| ASSIGNMENT |
Repeat the lines below exactly as they appear, but leave out the images.

____

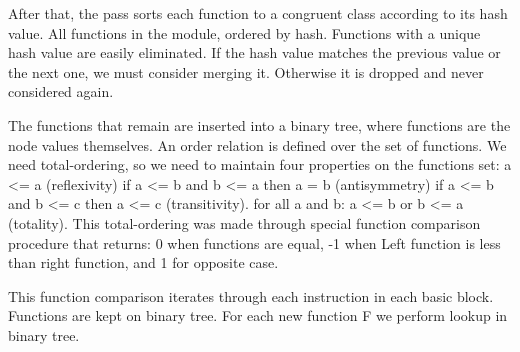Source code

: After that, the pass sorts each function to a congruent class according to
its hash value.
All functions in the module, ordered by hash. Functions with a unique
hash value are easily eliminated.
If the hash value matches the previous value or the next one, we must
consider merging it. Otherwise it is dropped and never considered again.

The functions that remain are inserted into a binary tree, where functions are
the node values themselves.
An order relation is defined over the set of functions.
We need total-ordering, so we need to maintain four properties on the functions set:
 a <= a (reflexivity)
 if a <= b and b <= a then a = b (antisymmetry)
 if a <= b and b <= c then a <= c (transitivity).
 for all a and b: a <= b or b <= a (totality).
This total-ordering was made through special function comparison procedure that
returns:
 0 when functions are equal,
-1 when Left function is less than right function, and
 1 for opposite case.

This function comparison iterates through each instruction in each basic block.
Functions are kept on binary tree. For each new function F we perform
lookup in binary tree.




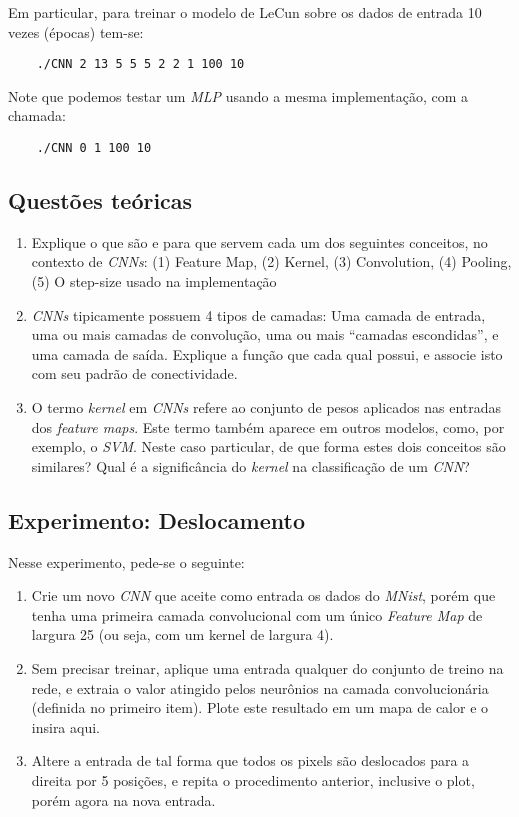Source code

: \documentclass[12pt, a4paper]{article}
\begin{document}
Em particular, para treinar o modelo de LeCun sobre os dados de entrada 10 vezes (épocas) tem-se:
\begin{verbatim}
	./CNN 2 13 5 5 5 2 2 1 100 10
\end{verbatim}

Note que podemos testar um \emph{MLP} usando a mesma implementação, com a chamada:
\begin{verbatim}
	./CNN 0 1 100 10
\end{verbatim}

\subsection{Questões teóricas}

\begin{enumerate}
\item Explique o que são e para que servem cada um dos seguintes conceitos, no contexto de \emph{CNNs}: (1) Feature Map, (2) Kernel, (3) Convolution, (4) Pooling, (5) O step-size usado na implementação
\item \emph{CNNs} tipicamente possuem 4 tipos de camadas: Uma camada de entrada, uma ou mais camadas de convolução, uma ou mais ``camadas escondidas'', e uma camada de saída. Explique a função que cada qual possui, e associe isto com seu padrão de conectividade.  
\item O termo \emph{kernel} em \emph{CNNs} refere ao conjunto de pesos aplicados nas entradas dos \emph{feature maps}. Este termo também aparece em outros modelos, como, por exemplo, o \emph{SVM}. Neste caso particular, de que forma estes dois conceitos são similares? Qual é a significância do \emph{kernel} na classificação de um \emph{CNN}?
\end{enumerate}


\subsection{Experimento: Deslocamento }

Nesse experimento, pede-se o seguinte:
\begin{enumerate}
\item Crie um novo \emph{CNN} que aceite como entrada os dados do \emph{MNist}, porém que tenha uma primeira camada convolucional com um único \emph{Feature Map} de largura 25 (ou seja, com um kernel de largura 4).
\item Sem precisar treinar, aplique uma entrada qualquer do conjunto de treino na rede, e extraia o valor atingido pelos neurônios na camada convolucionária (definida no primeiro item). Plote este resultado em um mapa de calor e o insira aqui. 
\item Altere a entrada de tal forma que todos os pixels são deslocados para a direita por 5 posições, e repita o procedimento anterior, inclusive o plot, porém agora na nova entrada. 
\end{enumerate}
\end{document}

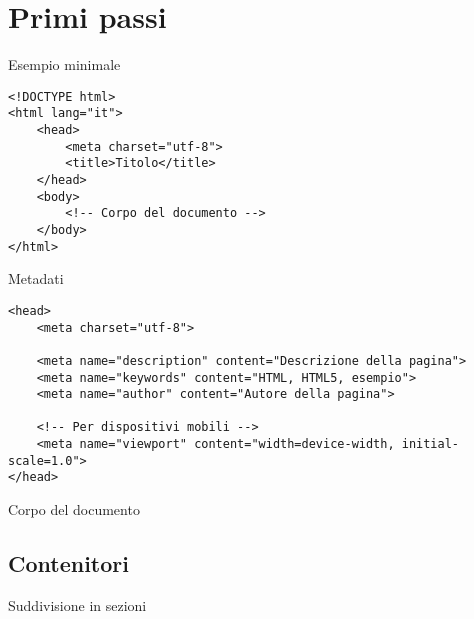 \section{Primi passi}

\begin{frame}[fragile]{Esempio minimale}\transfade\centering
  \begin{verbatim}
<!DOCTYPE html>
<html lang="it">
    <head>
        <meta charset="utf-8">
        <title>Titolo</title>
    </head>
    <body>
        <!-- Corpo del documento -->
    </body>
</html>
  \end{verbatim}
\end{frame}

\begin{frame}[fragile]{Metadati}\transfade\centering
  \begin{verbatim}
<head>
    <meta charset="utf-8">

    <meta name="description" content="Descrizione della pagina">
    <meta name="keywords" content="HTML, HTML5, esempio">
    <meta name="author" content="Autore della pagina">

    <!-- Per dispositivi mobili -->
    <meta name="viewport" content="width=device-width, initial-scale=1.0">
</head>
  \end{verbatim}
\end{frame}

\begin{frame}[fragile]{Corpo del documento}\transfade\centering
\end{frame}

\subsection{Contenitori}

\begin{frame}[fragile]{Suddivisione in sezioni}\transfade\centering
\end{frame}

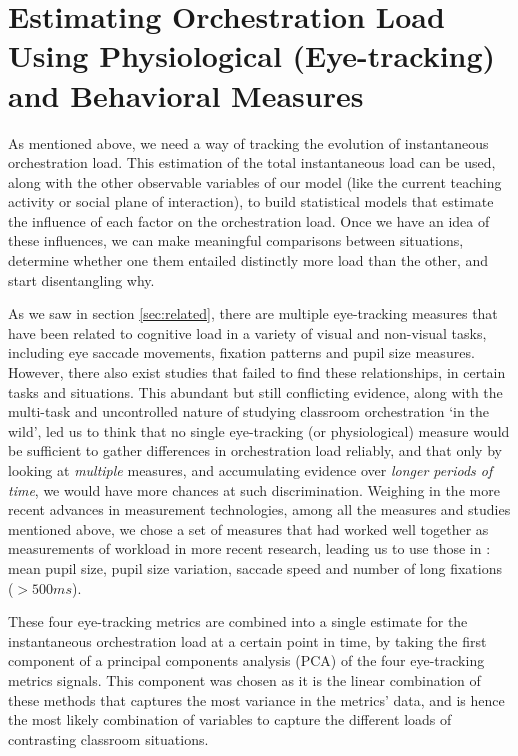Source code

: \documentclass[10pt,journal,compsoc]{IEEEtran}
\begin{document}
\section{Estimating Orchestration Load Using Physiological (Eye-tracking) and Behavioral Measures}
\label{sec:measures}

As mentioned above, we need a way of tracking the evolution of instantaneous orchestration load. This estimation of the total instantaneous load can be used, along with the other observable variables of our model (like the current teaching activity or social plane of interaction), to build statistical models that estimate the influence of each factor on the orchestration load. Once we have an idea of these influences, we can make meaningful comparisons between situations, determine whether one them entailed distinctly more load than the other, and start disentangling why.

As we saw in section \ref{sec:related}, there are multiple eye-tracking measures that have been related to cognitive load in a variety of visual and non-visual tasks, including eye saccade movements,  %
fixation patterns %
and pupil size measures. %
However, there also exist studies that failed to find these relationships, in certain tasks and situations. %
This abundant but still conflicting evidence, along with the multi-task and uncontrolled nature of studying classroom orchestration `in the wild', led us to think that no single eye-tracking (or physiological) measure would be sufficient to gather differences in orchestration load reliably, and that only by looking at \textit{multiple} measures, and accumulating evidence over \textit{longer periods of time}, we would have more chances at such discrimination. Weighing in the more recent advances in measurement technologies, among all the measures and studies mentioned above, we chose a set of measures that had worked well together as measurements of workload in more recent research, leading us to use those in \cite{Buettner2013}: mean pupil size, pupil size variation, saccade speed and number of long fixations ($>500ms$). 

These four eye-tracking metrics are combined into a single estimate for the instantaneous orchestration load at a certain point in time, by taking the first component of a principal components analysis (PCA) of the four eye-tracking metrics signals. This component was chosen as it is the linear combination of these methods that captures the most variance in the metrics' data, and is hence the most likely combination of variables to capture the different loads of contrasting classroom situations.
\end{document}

____

| TASK RESPONSE |
Source code

: After that, the pass sorts each function to a congruent class according to
its hash value.
All functions in the module, ordered by hash. Functions with a unique
hash value are easily eliminated.
If the hash value matches the previous value or the next one, we must
consider merging it. Otherwise it is dropped and never considered again.

The functions that remain are inserted into a binary tree, where functions are
the node values themselves.
An order relation is defined over the set of functions.
We need total-ordering, so we need to maintain four properties on the functions set:
 a <= a (reflexivity)
 if a <= b and b <= a then a = b (antisymmetry)
 if a <= b and b <= c then a <= c (transitivity).
 for all a and b: a <= b or b <= a (totality).
This total-ordering was made through special function comparison procedure that
returns:
 0 when functions are equal,
-1 when Left function is less than right function, and
 1 for opposite case.

This function comparison iterates through each instruction in each basic block.
Functions are kept on binary tree. For each new function F we perform
lookup in binary tree.




Source code

: \documentclass[12pt, a4paper]{article}
\begin{document}
Em particular, para treinar o modelo de LeCun sobre os dados de entrada 10 vezes (épocas) tem-se:
\begin{verbatim}
	./CNN 2 13 5 5 5 2 2 1 100 10
\end{verbatim}

Note que podemos testar um \emph{MLP} usando a mesma implementação, com a chamada:
\begin{verbatim}
	./CNN 0 1 100 10
\end{verbatim}

\subsection{Questões teóricas}

\begin{enumerate}
\item Explique o que são e para que servem cada um dos seguintes conceitos, no contexto de \emph{CNNs}: (1) Feature Map, (2) Kernel, (3) Convolution, (4) Pooling, (5) O step-size usado na implementação
\item \emph{CNNs} tipicamente possuem 4 tipos de camadas: Uma camada de entrada, uma ou mais camadas de convolução, uma ou mais ``camadas escondidas'', e uma camada de saída. Explique a função que cada qual possui, e associe isto com seu padrão de conectividade.  
\item O termo \emph{kernel} em \emph{CNNs} refere ao conjunto de pesos aplicados nas entradas dos \emph{feature maps}. Este termo também aparece em outros modelos, como, por exemplo, o \emph{SVM}. Neste caso particular, de que forma estes dois conceitos são similares? Qual é a significância do \emph{kernel} na classificação de um \emph{CNN}?
\end{enumerate}


\subsection{Experimento: Deslocamento }

Nesse experimento, pede-se o seguinte:
\begin{enumerate}
\item Crie um novo \emph{CNN} que aceite como entrada os dados do \emph{MNist}, porém que tenha uma primeira camada convolucional com um único \emph{Feature Map} de largura 25 (ou seja, com um kernel de largura 4).
\item Sem precisar treinar, aplique uma entrada qualquer do conjunto de treino na rede, e extraia o valor atingido pelos neurônios na camada convolucionária (definida no primeiro item). Plote este resultado em um mapa de calor e o insira aqui. 
\item Altere a entrada de tal forma que todos os pixels são deslocados para a direita por 5 posições, e repita o procedimento anterior, inclusive o plot, porém agora na nova entrada. 
\end{enumerate}
\end{document}

 \section{Primi passi}

\begin{frame}[fragile]{Esempio minimale}\transfade\centering
  \begin{verbatim}
<!DOCTYPE html>
<html lang="it">
    <head>
        <meta charset="utf-8">
        <title>Titolo</title>
    </head>
    <body>
        <!-- Corpo del documento -->
    </body>
</html>
  \end{verbatim}
\end{frame}

\begin{frame}[fragile]{Metadati}\transfade\centering
  \begin{verbatim}
<head>
    <meta charset="utf-8">

    <meta name="description" content="Descrizione della pagina">
    <meta name="keywords" content="HTML, HTML5, esempio">
    <meta name="author" content="Autore della pagina">

    <!-- Per dispositivi mobili -->
    <meta name="viewport" content="width=device-width, initial-scale=1.0">
</head>
  \end{verbatim}
\end{frame}

\begin{frame}[fragile]{Corpo del documento}\transfade\centering
\end{frame}

\subsection{Contenitori}

\begin{frame}[fragile]{Suddivisione in sezioni}\transfade\centering
\end{frame}

Source code

: \documentclass[10pt,journal,compsoc]{IEEEtran}
\begin{document}
\section{Estimating Orchestration Load Using Physiological (Eye-tracking) and Behavioral Measures}
\label{sec:measures}

As mentioned above, we need a way of tracking the evolution of instantaneous orchestration load. This estimation of the total instantaneous load can be used, along with the other observable variables of our model (like the current teaching activity or social plane of interaction), to build statistical models that estimate the influence of each factor on the orchestration load. Once we have an idea of these influences, we can make meaningful comparisons between situations, determine whether one them entailed distinctly more load than the other, and start disentangling why.

As we saw in section \ref{sec:related}, there are multiple eye-tracking measures that have been related to cognitive load in a variety of visual and non-visual tasks, including eye saccade movements,  %
fixation patterns %
and pupil size measures. %
However, there also exist studies that failed to find these relationships, in certain tasks and situations. %
This abundant but still conflicting evidence, along with the multi-task and uncontrolled nature of studying classroom orchestration `in the wild', led us to think that no single eye-tracking (or physiological) measure would be sufficient to gather differences in orchestration load reliably, and that only by looking at \textit{multiple} measures, and accumulating evidence over \textit{longer periods of time}, we would have more chances at such discrimination. Weighing in the more recent advances in measurement technologies, among all the measures and studies mentioned above, we chose a set of measures that had worked well together as measurements of workload in more recent research, leading us to use those in \cite{Buettner2013}: mean pupil size, pupil size variation, saccade speed and number of long fixations ($>500ms$). 

These four eye-tracking metrics are combined into a single estimate for the instantaneous orchestration load at a certain point in time, by taking the first component of a principal components analysis (PCA) of the four eye-tracking metrics signals. This component was chosen as it is the linear combination of these methods that captures the most variance in the metrics' data, and is hence the most likely combination of variables to capture the different loads of contrasting classroom situations.
\end{document}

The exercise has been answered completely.